Things to consider when implementing Microservices

Last published at: July 6th, 2021

More organizations are adopting Microservices to run their business.  Like any kind of implementation, Microservices should be implemented properly in order to be effective and reliable.

Microservices are a service-oriented software architecture where server-side applications are constructed by combining many single-purpose, low-footprint services. Primary benefits are:

  1. improved modularity,
  2. reduced testing burden,
  3. better functional components,
  4. environmental isolation, and
  5. development team autonomy

The potential risk is that this may result in a monolithic architecture where too much functionality lives in a single service which may present maintainability issues.
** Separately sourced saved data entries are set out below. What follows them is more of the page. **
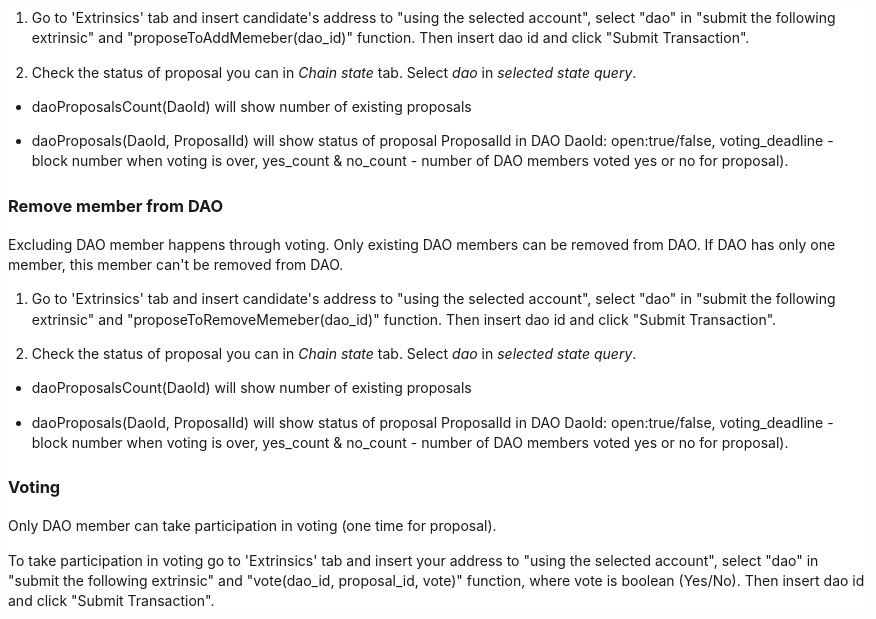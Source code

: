 1) Go to 'Extrinsics' tab and insert candidate's address to "using the selected account", select "dao" in "submit the following extrinsic" and "proposeToAddMemeber(dao_id)" function. Then insert dao id and click "Submit Transaction".

2) Check the status of proposal you can in *Chain state* tab. Select *dao* in *selected state query*.

- daoProposalsCount(DaoId) will show number of existing proposals

- daoProposals(DaoId, ProposalId) will show status of proposal ProposalId in DAO DaoId: open:true/false, voting_deadline - block number when voting is over, yes_count & no_count - number of DAO members voted yes or no for proposal).

### Remove member from DAO

Excluding DAO member happens through voting. Only existing DAO members can be removed from DAO. If DAO has only one member, this member can't be removed from DAO.

1) Go to 'Extrinsics' tab and insert candidate's address to "using the selected account", select "dao" in "submit the following extrinsic" and "proposeToRemoveMemeber(dao_id)" function. Then insert dao id and click "Submit Transaction".

2) Check the status of proposal you can in *Chain state* tab. Select *dao* in *selected state query*.

- daoProposalsCount(DaoId) will show number of existing proposals

- daoProposals(DaoId, ProposalId) will show status of proposal ProposalId in DAO DaoId: open:true/false, voting_deadline - block number when voting is over, yes_count & no_count - number of DAO members voted yes or no for proposal).



### Voting

Only DAO member can take participation in voting (one time for proposal).

To take participation in voting go to 'Extrinsics' tab and insert your address to "using the selected account", select "dao" in "submit the following extrinsic" and "vote(dao_id, proposal_id, vote)" function, where vote is boolean (Yes/No).  Then insert dao id and click "Submit Transaction".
Here are some things to consider when deciding whether to use a Microservices approach:

  1. Deciding to Migrate: making a decision to move from a monolithic architecture to a Microservice-based architecture is a organizational decision (consider impacts of this transformation.)
  2. Enhancing Teamwork:  in some organizations implementing Microservices brings  disconnected and diverse teams together. 
  3. Reducing Complexity:  Using Microservices logically breaks down isolated silos and many complexities are typically eliminated.
  4. Enabling Continuous Improvement: using fully-tested components that are integrated through Microservices enables continuous improvement and smoother deliver.
  5. Choice of Technologies: organizations (and sometimes individual teams) have their favorite technology stacks.   FlowWright, used as a Microservices platform, is stack-agnostic.  

The above are things to consider when implementing Microservices. Managing these services can become inefficient and risky but using FlowWright as a Microservice platform provides a central place to build and maintain Microservices graphically without coding/programming.